To do: Figure out the number of lines in the data that hold the string "REGION". Reply with that figure only.

Records to process:
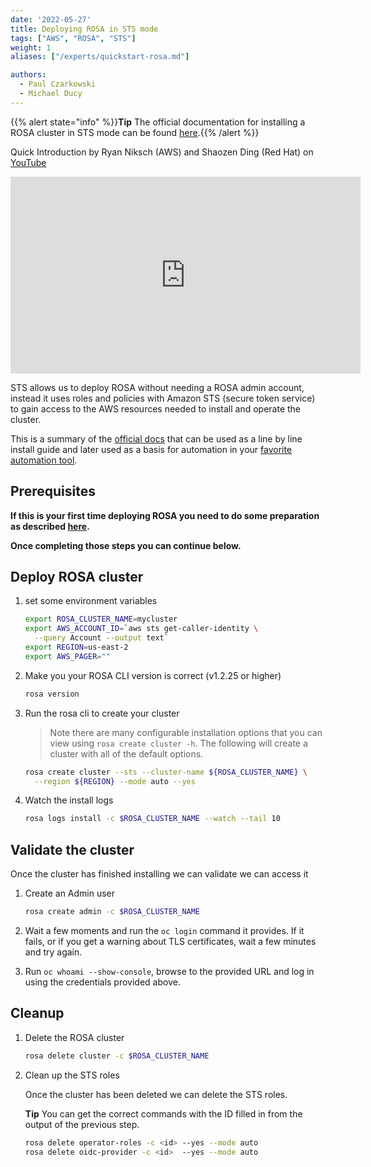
 ```yaml
---
date: '2022-05-27'
title: Deploying ROSA in STS mode
tags: ["AWS", "ROSA", "STS"]
weight: 1
aliases: ["/experts/quickstart-rosa.md"]

authors:
  - Paul Czarkowski
  - Michael Ducy
---
```



{{% alert state="info" %}}**Tip** The official documentation for installing a ROSA cluster in STS mode can be found [here](https://docs.openshift.com/rosa/rosa_getting_started_sts/rosa-sts-getting-started-workflow.html).{{% /alert %}}

Quick Introduction by Ryan Niksch (AWS) and Shaozen Ding (Red Hat) on [YouTube](https://youtu.be/R1T0yk9l6Ys)

<iframe width="560" height="315" src="https://www.youtube.com/embed/R1T0yk9l6Ys" title="YouTube video player" frameborder="0" allow="accelerometer; autoplay; clipboard-write; encrypted-media; gyroscope; picture-in-picture" allowfullscreen></iframe>

STS allows us to deploy ROSA without needing a ROSA admin account, instead it uses roles and policies with Amazon STS (secure token service) to gain access to the AWS resources needed to install and operate the cluster.

This is a summary of the [official docs](https://docs.openshift.com/rosa/rosa_getting_started/rosa-sts-getting-started-workflow.html) that can be used as a line by line install guide and later used as a basis for automation in your [favorite automation tool](https://github.com/ansible/ansible).

## Prerequisites

**If this is your first time deploying ROSA you need to do some preparation as described [here](./prereqs).**

**Once completing those steps you can continue below.**

## Deploy ROSA cluster

1. set some environment variables

    ```bash
    export ROSA_CLUSTER_NAME=mycluster
    export AWS_ACCOUNT_ID=`aws sts get-caller-identity \
      --query Account --output text`
    export REGION=us-east-2
    export AWS_PAGER=""
    ```

1. Make you your ROSA CLI version is correct (v1.2.25 or higher)

    ```bash
    rosa version
    ```

1. Run the rosa cli to create your cluster

    > Note there are many configurable installation options that you can view using `rosa create cluster -h`. The following will create a cluster with all of the default options.

    ```bash
    rosa create cluster --sts --cluster-name ${ROSA_CLUSTER_NAME} \
      --region ${REGION} --mode auto --yes
    ```

1. Watch the install logs

    ```bash
    rosa logs install -c $ROSA_CLUSTER_NAME --watch --tail 10
    ```

## Validate the cluster

Once the cluster has finished installing we can validate we can access it

1. Create an Admin user

    ```bash
    rosa create admin -c $ROSA_CLUSTER_NAME
    ```

1. Wait a few moments and run the `oc login` command it provides. If it fails, or if you get a warning about TLS certificates, wait a few minutes and try again.

1. Run `oc whoami --show-console`, browse to the provided URL and log in using the credentials provided above.

## Cleanup

1. Delete the ROSA cluster

    ```bash
    rosa delete cluster -c $ROSA_CLUSTER_NAME
    ```
1. Clean up the STS roles

    Once the cluster has been deleted we can delete the STS roles.

    **Tip** You can get the correct commands with the ID filled in from the output of the previous step.

    ```bash
    rosa delete operator-roles -c <id> --yes --mode auto
    rosa delete oidc-provider -c <id>  --yes --mode auto
    ```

Your response: 2